Nous vivons dans un monde où l’insécurité prévaut pour la majorité de la population, l’insécurité sous toutes ses formes. En dépit de l’énorme augmentation des richesses dans la société, la vie est devenue plus incertaine et précaire pour beaucoup de gens. La société néolibérale a fait disparaitre certaines certitudes du passé et il ne faut pas y voir des phénomènes temporaires destinés à être naturellement corrigés par le néolibéralisme. C’est le résultat d’une politique où les relations de forces ont changé en faveur de la classe capitaliste, au détriment de la classe des travailleurs.

On entend souvent que la gauche ne peut pas laisser à la droite le difficile débat concernant la sécurité. Habituellement toutefois, la conclusion de la ‘‘gauche’’ établie est de reprendre des propositions de la droite. Louis Tobback (SP.a), bourgmestre et ancien ministre de l’Intérieur, a déclaré dans une interview au Knack le 2 décembre: ‘‘En effet. Il n’y a pas d’autre option que la loi et l’ordre. (…) De Wever veut plus de policiers et qu’ils soient lourdement armés, comme David Cameron et Margaret Thatcher dans le temps, il veut payer ce dispositif de sécurité renforcée avec la sécurité sociale. Nous demandons aussi une police plus forte, mais nous voulons qu’elle soit financée par les revenus d’une taxe sur les fortunes.’’

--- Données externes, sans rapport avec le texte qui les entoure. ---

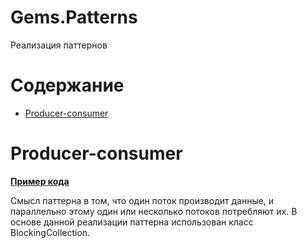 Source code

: # Gems.Patterns

Реализация паттернов

# Содержание

* [Producer-consumer](#producer-consumer)

# Producer-consumer
**[Пример кода](/src/Patterns/ProducerConsumer/samples/Gems.Patterns.ProducerConsumer.SampleUsing)**

Смысл паттерна в том, что один поток производит данные, и параллельно этому один или несколько потоков потребляют их. В основе данной реализации паттерна использован класс BlockingCollection<T>.
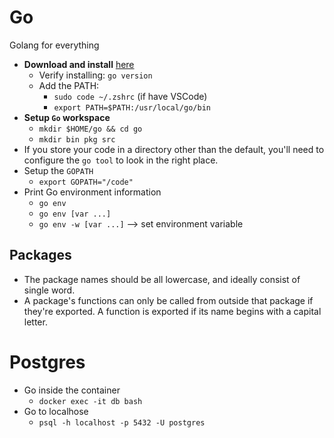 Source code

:# Go
Golang for everything

- **Download and install** [here](https://golang.org/doc/install)
    - Verify installing: `go version`
    - Add the PATH: 
        - `sudo code ~/.zshrc` (if have VSCode)
        - `export PATH=$PATH:/usr/local/go/bin`
- **Setup `Go` workspace**
    - `mkdir $HOME/go && cd go`
    - `mkdir bin pkg src`
- If you store your code in a directory other than the default, you'll need to configure the `go tool` to look in the right place.
- Setup the `GOPATH`
    - `export GOPATH="/code"`
- Print Go environment information
    - `go env`
    - `go env [var ...]`
    - `go env -w [var ...]` --> set environment variable
## Packages
- The package names should be all lowercase, and ideally consist of single word.
- A package's functions can only be called from outside that package if they're exported. A function is exported if its name begins with a capital letter.
# Postgres
- Go inside the container
    -  `docker exec -it db bash`
- Go to localhose
    - `psql -h localhost -p 5432 -U postgres` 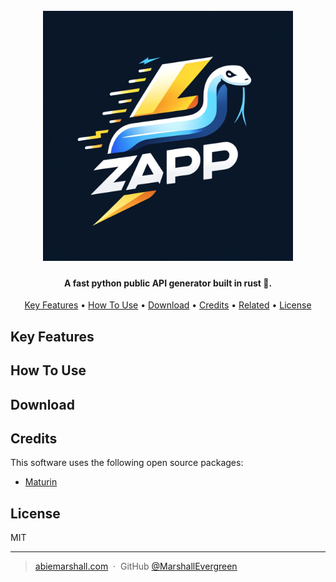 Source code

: 
<!-- Markdownify readme used as inspiration -->
<h1 align="center">
  <br>
  <a href="https://github.com/MarshallEvergreen/zapp"><img src="https://raw.githubusercontent.com/MarshallEvergreen/zapp/refs/heads/main/static/images/zapp.webp" alt="Zapp" width="400"></a>
</h1>

<h4 align="center">A fast python public API generator built in rust 🦀.</h4>

<!-- Add badges here -->

<p align="center">
  <a href="#key-features">Key Features</a> •
  <a href="#how-to-use">How To Use</a> •
  <a href="#download">Download</a> •
  <a href="#credits">Credits</a> •
  <a href="#related">Related</a> •
  <a href="#license">License</a>
</p>

## Key Features

## How To Use

## Download

## Credits

This software uses the following open source packages:

* [Maturin](https://github.com/PyO3/maturin)

## License

MIT

---

> [abiemarshall.com](https://www.abiemarshall.com) &nbsp;&middot;&nbsp;
> GitHub [@MarshallEvergreen](https://github.com/MarshallEvergreen)
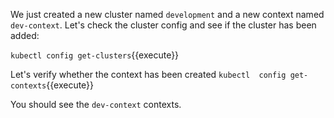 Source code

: We just created a new cluster  named  `development`  and a new  context named `dev-context`. Let's check the cluster config and see if the cluster has been added:

`kubectl config get-clusters`{{execute}}


Let's verify whether the context has been created
`kubectl  config get-contexts`{{execute}}

You should see the `dev-context` contexts.



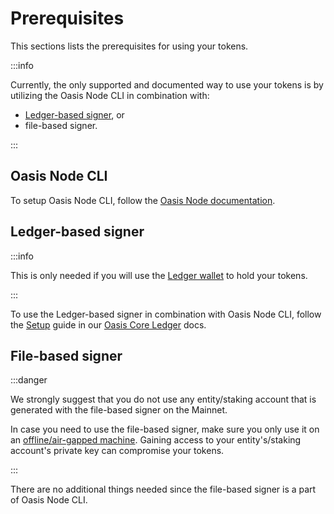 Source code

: # Prerequisites

This sections lists the prerequisites for using your tokens.

:::info

Currently, the only supported and documented way to use your tokens is by utilizing the Oasis Node CLI in combination with:

* [Ledger-based signer](/oasis-core-ledger), or
* file-based signer.

:::

## Oasis Node CLI

To setup Oasis Node CLI, follow the [Oasis Node documentation](/operators/prerequisites/oasis-node).

## Ledger-based signer

:::info

This is only needed if you will use the [Ledger wallet](../../holding-rose-tokens/ledger-wallet.md) to hold your tokens.

:::

To use the Ledger-based signer in combination with Oasis Node CLI, follow the [Setup](/oasis-core-ledger/usage/setup) guide in our [Oasis Core Ledger](/oasis-core-ledger/) docs.

## File-based signer

:::danger

We strongly suggest that you do not use any entity/staking account that is generated with the file-based signer on the Mainnet.

In case you need to use the file-based signer, make sure you only use it on an [offline/air-gapped machine](https://en.wikipedia.org/wiki/Air_gap_\(networking\)). Gaining access to your entity's/staking account's private key can compromise your tokens.

:::

There are no additional things needed since the file-based signer is a part of Oasis Node CLI.
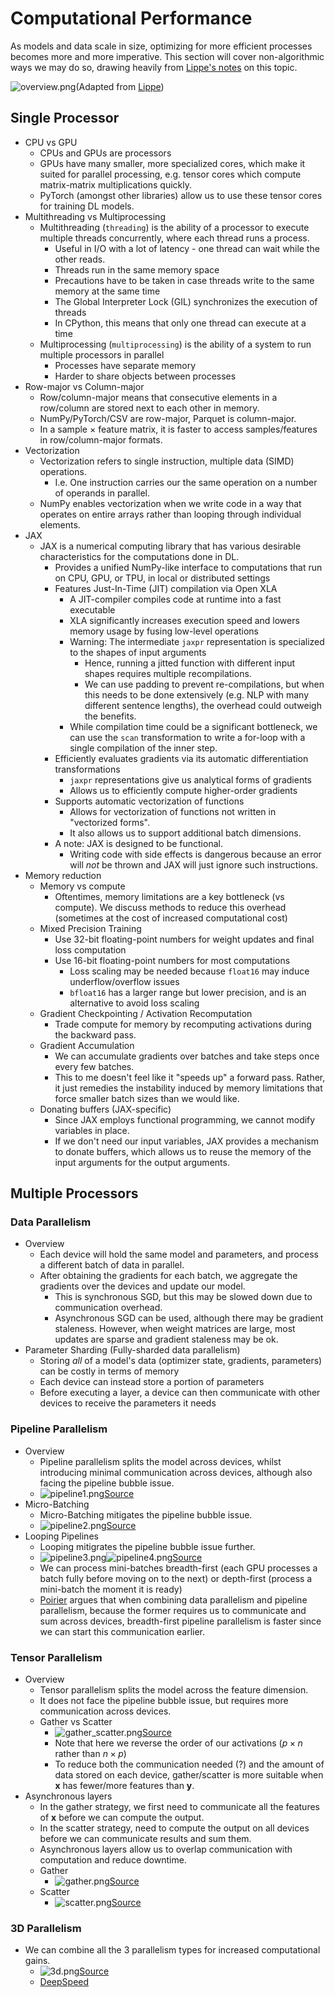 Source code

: # Computational Performance

As models and data scale in size, optimizing for more efficient processes becomes more and more imperative. This section will cover non-algorithmic ways we may do so, drawing heavily from [Lippe's notes](https://uvadlc-notebooks.readthedocs.io/en/latest/tutorial_notebooks/scaling/JAX/overview.html) on this topic.

![overview.png](overview.png)(Adapted from [Lippe](https://uvadlc-notebooks.readthedocs.io/en/latest/tutorial_notebooks/scaling/JAX/overview.html))

## Single Processor

- CPU vs GPU
  - CPUs and GPUs are processors
  - GPUs have many smaller, more specialized cores, which make it suited for parallel processing, e.g. tensor cores which compute matrix-matrix multiplications quickly. 
  - PyTorch (amongst other libraries) allow us to use these tensor cores for training DL models. 
- Multithreading vs Multiprocessing
  - Multithreading (`threading`) is the ability of a processor to execute multiple threads concurrently, where each thread runs a process.
    - Useful in I/O with a lot of latency - one thread can wait while the other reads. 
    - Threads run in the same memory space
    - Precautions have to be taken in case threads write to the same memory at the same time
    - The Global Interpreter Lock (GIL) synchronizes the execution of threads
    - In CPython, this means that only one thread can execute at a time
  - Multiprocessing (`multiprocessing`) is the ability of a system to run multiple processors in parallel
    - Processes have separate memory
    - Harder to share objects between processes
- Row-major vs Column-major
  - Row/column-major means that consecutive elements in a row/column are stored next to each other in memory. 
  - NumPy/PyTorch/CSV are row-major, Parquet is column-major. 
  - In a sample $\times$ feature matrix, it is faster to access samples/features in row/column-major formats.
- Vectorization
  - Vectorization refers to single instruction, multiple data (SIMD) operations. 
    - I.e. One instruction carries our the same operation on a number of operands in parallel.
  - NumPy enables vectorization when we write code in a way that operates on entire arrays rather than looping through individual elements. 
- JAX
  - JAX is a numerical computing library that has various desirable characteristics for the computations done in DL. 
    - Provides a unified NumPy-like interface to computations that run on CPU, GPU, or TPU, in local or distributed settings
    - Features Just-In-Time (JIT) compilation via Open XLA
      - A JIT-compiler compiles code at runtime into a fast executable
      - XLA significantly increases execution speed and lowers memory usage by fusing low-level operations
      - Warning: The intermediate `jaxpr` representation is specialized to the shapes of input arguments 
        - Hence, running a jitted function with different input shapes requires multiple recompilations. 
        - We can use padding to prevent re-compilations, but when this needs to be done extensively (e.g. NLP with many different sentence lengths), the overhead could outweigh the benefits.
      - While compilation time could be a significant bottleneck, we can use the `scan` transformation to write a for-loop with a single compilation of the inner step.
    - Efficiently evaluates gradients via its automatic differentiation transformations
      - `jaxpr` representations give us analytical forms of gradients
      - Allows us to efficiently compute higher-order gradients
    - Supports automatic vectorization of functions
      - Allows for vectorization of functions not written in "vectorized forms".
      - It also allows us to support additional batch dimensions.
    - A note: JAX is designed to be functional. 
      - Writing code with side effects is dangerous because an error will _not_ be thrown and JAX will just ignore such instructions.
- Memory reduction
  - Memory vs compute
    - Oftentimes, memory limitations are a key bottleneck (vs compute). We discuss methods to reduce this overhead (sometimes at the cost of increased computational cost)
  - Mixed Precision Training
    - Use 32-bit floating-point numbers for weight updates and final loss computation
    - Use 16-bit floating-point numbers for most computations
      - Loss scaling may be needed because `float16` may induce underflow/overflow issues
      - `bfloat16` has a larger range but lower precision, and is an alternative to avoid loss scaling
  - Gradient Checkpointing / Activation Recomputation
    - Trade compute for memory by recomputing activations during the backward pass.  
  - Gradient Accumulation
    - We can accumulate gradients over batches and take steps once every few batches.
    - This to me doesn't feel like it "speeds up" a forward pass. Rather, it just remedies the instability induced by memory limitations that force smaller batch sizes than we would like.
  - Donating buffers (JAX-specific)
    - Since JAX employs functional programming, we cannot modify variables in place.
    - If we don't need our input variables, JAX provides a mechanism to donate buffers, which allows us to reuse the memory of the input arguments for the output arguments.

## Multiple Processors

### Data Parallelism

- Overview
  - Each device will hold the same model and parameters, and process a different batch of data in parallel.
  - After obtaining the gradients for each batch, we aggregate the gradients over the devices and update our model. 
    - This is synchronous SGD, but this may be slowed down due to communication overhead.
    - Asynchronous SGD can be used, although there may be gradient staleness. However, when weight matrices are large, most updates are sparse and gradient staleness may be ok.
- Parameter Sharding (Fully-sharded data parallelism)
  - Storing _all_ of a model's data (optimizer state, gradients, parameters) can be costly in terms of memory
  - Each device can instead store a portion of parameters
  - Before executing a layer, a device can then communicate with other devices to receive the parameters it needs

### Pipeline Parallelism

- Overview
  - Pipeline parallelism splits the model across devices, whilst introducing minimal communication across devices, although also facing the pipeline bubble issue. 
  - ![pipeline1.png](pipeline1.png)[Source](https://uvadlc-notebooks.readthedocs.io/en/latest/tutorial_notebooks/scaling/JAX/pipeline_parallel_simple.html)
- Micro-Batching
  - Micro-Batching mitigates the pipeline bubble issue.
  - ![pipeline2.png](pipeline2.png)[Source](https://uvadlc-notebooks.readthedocs.io/en/latest/tutorial_notebooks/scaling/JAX/pipeline_parallel_simple.html)
- Looping Pipelines
  - Looping mitigrates the pipeline bubble issue further.
  - ![pipeline3.png](pipeline3.png)![pipeline4.png](pipeline4.png)[Source](https://uvadlc-notebooks.readthedocs.io/en/latest/tutorial_notebooks/scaling/JAX/pipeline_parallel_looping.html)
  - We can process mini-batches breadth-first (each GPU processes a batch fully before moving on to the next) or depth-first (process a mini-batch the moment it is ready)
  - [Poirier](https://arxiv.org/pdf/2211.05953) argues that when combining data parallelism and pipeline parallelism, because the former requires us to communicate and sum across devices, breadth-first pipeline parallelism is faster since we can start this communication earlier. 

### Tensor Parallelism

- Overview
  - Tensor parallelism splits the model across the feature dimension. 
  - It does not face the pipeline bubble issue, but requires more communication across devices.
  - Gather vs Scatter
    - ![gather_scatter.png](gather_scatter.png)[Source](https://uvadlc-notebooks.readthedocs.io/en/latest/tutorial_notebooks/scaling/JAX/tensor_parallel_simple.html)
    - Note that here we reverse the order of our activations ($p \times n$ rather than $n \times p$)
    - To reduce both the communication needed (?) and the amount of data stored on each device, gather/scatter is more suitable when $\mathbf{x}$ has fewer/more features than $\mathbf{y}$.
- Asynchronous layers
  - In the gather strategy, we first need to communicate all the features of $\mathbf{x}$ before we can compute the output. 
  - In the scatter strategy, need to compute the output on all devices before we can communicate results and sum them. 
  - Asynchronous layers allow us to overlap communication with computation and reduce downtime. 
  - Gather
    - ![gather.png](gather.png)[Source](https://arxiv.org/pdf/2302.05442)
  - Scatter
    - ![scatter.png](scatter.png)[Source](https://arxiv.org/pdf/2302.05442)

### 3D Parallelism

- We can combine all the 3 parallelism types for increased computational gains.
  - ![3d.png](3d.png)[Source](http://web.ecs.baylor.edu/faculty/dong/elc5396_DeepLearning/DeepLearningSignalProcessingH3.pdf)
  - [DeepSpeed](https://www.microsoft.com/en-us/research/blog/deepspeed-extreme-scale-model-training-for-everyone/)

La loi et l’ordre sont les seules réponses des politiciens néolibéraux, en ce compris les Verts et les sociaux-démocrates. Seule la façon dont cette politique serait financée diffère entre la ‘‘gauche’’ et la droite. Mais les économies opérées sur les services publics, sur l’enseignement décent, sur la possibilité de chacun de disposer d’un bon boulot, sur la protection sociale, etc., tout cela compromet la capacité de chacun d’assurer sa sécurité. Aucune force de l’ordre ne peut faire face à une société qui devient de plus en plus dure. Les États-Unis ont proportionnellement à leur population le plus grand nombre de prisonniers au monde. Cela n’a pas conduit à plus de sécurité, bien au contraire.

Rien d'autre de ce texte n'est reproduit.